» What to do
When the word "logger" appears in a line of the data below, list that line.

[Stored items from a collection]
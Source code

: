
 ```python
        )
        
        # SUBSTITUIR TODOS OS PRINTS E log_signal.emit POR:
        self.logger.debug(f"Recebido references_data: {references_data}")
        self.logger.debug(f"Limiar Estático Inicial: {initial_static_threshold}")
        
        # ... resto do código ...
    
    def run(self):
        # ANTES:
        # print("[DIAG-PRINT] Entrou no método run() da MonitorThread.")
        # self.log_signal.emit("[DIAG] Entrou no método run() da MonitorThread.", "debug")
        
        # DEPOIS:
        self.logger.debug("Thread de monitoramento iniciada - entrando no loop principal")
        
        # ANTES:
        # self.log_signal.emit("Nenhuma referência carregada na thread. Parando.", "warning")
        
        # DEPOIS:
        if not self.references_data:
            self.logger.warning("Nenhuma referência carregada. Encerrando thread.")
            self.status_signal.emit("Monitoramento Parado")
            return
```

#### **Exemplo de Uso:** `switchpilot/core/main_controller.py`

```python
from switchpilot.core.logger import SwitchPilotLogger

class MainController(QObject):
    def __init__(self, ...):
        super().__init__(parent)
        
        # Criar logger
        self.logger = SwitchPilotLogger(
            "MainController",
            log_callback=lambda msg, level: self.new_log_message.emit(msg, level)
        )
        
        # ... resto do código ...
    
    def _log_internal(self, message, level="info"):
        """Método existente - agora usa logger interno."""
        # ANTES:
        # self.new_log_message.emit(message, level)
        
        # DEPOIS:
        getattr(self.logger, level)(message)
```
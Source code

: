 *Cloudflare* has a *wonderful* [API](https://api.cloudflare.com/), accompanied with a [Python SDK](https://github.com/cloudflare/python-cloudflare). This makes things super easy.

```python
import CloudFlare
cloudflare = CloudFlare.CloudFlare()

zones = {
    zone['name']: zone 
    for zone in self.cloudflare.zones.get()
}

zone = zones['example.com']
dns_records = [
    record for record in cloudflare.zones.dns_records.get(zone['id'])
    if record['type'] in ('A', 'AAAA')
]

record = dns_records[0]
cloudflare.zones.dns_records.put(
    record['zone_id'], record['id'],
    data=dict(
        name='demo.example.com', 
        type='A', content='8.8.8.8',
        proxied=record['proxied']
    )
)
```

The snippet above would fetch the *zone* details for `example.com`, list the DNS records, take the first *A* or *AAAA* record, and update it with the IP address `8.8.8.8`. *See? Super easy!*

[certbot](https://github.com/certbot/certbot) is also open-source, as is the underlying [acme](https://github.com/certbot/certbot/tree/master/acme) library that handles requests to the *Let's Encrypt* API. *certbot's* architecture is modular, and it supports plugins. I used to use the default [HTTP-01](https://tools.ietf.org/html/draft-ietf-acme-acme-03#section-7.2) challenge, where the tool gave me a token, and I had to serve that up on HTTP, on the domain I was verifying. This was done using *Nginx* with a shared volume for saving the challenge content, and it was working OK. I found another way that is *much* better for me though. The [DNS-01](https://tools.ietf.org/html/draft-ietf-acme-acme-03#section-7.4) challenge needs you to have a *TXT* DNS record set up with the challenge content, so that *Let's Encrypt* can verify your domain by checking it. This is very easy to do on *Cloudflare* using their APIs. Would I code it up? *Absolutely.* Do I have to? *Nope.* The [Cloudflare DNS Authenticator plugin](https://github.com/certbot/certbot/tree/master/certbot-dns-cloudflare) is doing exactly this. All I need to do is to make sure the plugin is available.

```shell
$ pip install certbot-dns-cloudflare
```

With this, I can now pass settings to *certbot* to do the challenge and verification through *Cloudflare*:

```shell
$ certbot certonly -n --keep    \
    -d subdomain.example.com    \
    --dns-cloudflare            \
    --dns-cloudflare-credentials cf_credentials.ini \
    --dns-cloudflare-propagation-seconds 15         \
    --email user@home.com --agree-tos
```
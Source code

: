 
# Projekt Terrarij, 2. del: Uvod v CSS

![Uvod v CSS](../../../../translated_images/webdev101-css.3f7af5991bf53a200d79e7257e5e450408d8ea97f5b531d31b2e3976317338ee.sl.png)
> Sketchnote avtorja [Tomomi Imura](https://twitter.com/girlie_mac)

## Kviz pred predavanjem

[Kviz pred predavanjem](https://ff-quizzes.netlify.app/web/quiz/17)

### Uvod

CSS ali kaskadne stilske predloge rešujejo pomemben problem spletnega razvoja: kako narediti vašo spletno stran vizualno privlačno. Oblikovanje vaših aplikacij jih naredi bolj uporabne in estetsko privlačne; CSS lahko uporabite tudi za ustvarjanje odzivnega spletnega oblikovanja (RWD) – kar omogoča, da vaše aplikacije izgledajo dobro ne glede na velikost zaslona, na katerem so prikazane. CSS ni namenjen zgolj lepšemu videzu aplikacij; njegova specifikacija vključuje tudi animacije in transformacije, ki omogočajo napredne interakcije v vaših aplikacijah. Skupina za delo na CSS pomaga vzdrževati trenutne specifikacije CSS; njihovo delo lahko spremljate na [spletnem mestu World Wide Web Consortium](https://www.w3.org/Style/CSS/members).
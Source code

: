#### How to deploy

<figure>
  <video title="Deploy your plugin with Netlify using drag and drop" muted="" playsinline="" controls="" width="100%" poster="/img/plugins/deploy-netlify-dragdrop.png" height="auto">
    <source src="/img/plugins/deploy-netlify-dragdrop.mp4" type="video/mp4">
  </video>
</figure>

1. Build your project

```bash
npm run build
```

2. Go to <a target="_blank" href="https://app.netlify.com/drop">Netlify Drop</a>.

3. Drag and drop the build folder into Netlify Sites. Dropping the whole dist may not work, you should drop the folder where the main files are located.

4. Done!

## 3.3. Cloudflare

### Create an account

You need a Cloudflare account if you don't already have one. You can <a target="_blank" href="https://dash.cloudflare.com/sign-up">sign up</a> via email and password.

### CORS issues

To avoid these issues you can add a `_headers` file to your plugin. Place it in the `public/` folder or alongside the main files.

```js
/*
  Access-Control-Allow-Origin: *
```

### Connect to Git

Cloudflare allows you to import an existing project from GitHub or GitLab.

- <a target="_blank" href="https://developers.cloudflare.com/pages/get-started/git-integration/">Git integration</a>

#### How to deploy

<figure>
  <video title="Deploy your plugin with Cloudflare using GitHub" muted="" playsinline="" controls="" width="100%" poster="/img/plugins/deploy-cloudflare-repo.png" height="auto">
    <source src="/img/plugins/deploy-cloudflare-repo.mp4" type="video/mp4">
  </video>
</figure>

» Exercise result
        self.logger.debug(f"Recebido references_data: {references_data}")
        self.logger.debug(f"Limiar Estático Inicial: {initial_static_threshold}")
        self.logger.debug("Thread de monitoramento iniciada - entrando no loop principal")
            self.logger.warning("Nenhuma referência carregada. Encerrando thread.")
from switchpilot.core.logger import SwitchPilotLogger
        # Criar logger
        self.logger = SwitchPilotLogger(
        """Método existente - agora usa logger interno."""
        getattr(self.logger, level)(message)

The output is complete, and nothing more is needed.